Question 1: Is it compatible with the axioms of standard mereology that there exist exactly countably many things?
It is certainly compatible with the principle that any two things have a fusion that there exist exactly countably many things. Consider a ‘Russian Doll’ world, consisting of objects o1, o2, etc, where for all i, j, if i is greater than j, then oj is a proper part of oi. Hence oi is the fusion of itself with all the later o’s. Hence any set of o’s has a fusion – its least element. So any two things (indeed any set of things) has a fusion.
The Russian Doll world can be extended to show that it is compatible with the principle of fusions that there be exactly n things for any n. But obviously it does not satisfy all the principles of mereology. In particular, there is no object that is the mereological difference between o1 and o2, despite the fact that o2 is a proper part of o1. So I don’t know what the answer to question 1 is. I suspect the answer is no. It’s certainly impossible for an atomic world to have exactly countably many things, because if there are finitely many atoms there are finitely many things, and if there are infinitely many atoms there are uncountably many things. But I don’t know whether any worlds containing gunk could have exactly countably many things. I suspect not.
Note that I’m assuming here that it’s part of mereology that any things have a fusion. If one only assumes the much weaker principle that any two things have a fusion then it is easy to build a world with countably many things – countably many atoms and finite fusions thereof.

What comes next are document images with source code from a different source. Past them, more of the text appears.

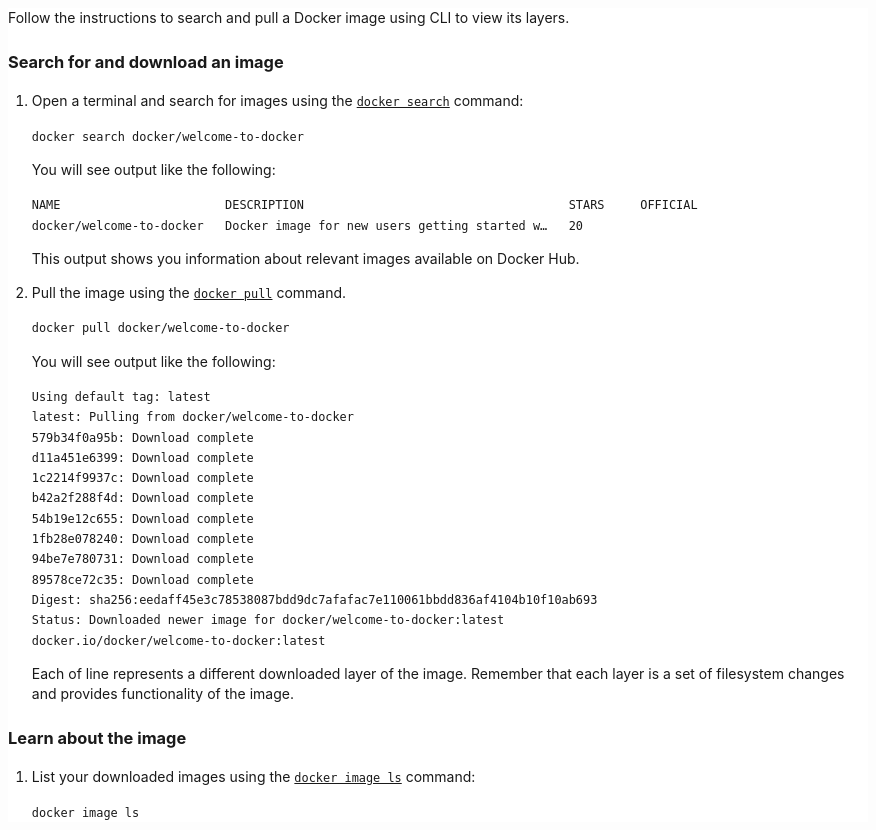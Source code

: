 Follow the instructions to search and pull a Docker image using CLI to view its layers.

### Search for and download an image

1. Open a terminal and search for images using the [`docker search`](/reference/cli/docker/search/) command:

    ```console
    docker search docker/welcome-to-docker
    ```

    You will see output like the following:

    ```console
    NAME                       DESCRIPTION                                     STARS     OFFICIAL
    docker/welcome-to-docker   Docker image for new users getting started w…   20
    ```

    This output shows you information about relevant images available on Docker Hub.

2. Pull the image using the [`docker pull`](/reference/cli/docker/image/pull/) command.

    ```console
    docker pull docker/welcome-to-docker
    ```

    You will see output like the following:

    ```console
    Using default tag: latest
    latest: Pulling from docker/welcome-to-docker
    579b34f0a95b: Download complete
    d11a451e6399: Download complete
    1c2214f9937c: Download complete
    b42a2f288f4d: Download complete
    54b19e12c655: Download complete
    1fb28e078240: Download complete
    94be7e780731: Download complete
    89578ce72c35: Download complete
    Digest: sha256:eedaff45e3c78538087bdd9dc7afafac7e110061bbdd836af4104b10f10ab693
    Status: Downloaded newer image for docker/welcome-to-docker:latest
    docker.io/docker/welcome-to-docker:latest
    ```

    Each of line represents a different downloaded layer of the image. Remember that each layer is a set of filesystem changes and provides functionality of the image.


### Learn about the image

1. List your downloaded images using the [`docker image ls`](/reference/cli/docker/image/ls/) command:

    ```console
    docker image ls
    ```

If one assumes the slightly weaker principle that any set of things has a fusion it is still impossible for an atomic world to have exactly countably many things. But that assumption may be relevant to the next question.
Question 2: Which cardinalities are such that it is impossible (given standard mereology) that there exist exactly that many things?
I have no idea what the answer to that is. My bet is that (given a plausible version of set theory) there can’t be exactly countably many things, but assuming the continuum hypothesis that will be the only infinite cardinality such that there can’t be that many things.
Question 3: Is there any literature on this question?
If yes, please leave refs in the comments! If no, I guess someone should write up the answers to questions 1 and 2. But would anyone publish it?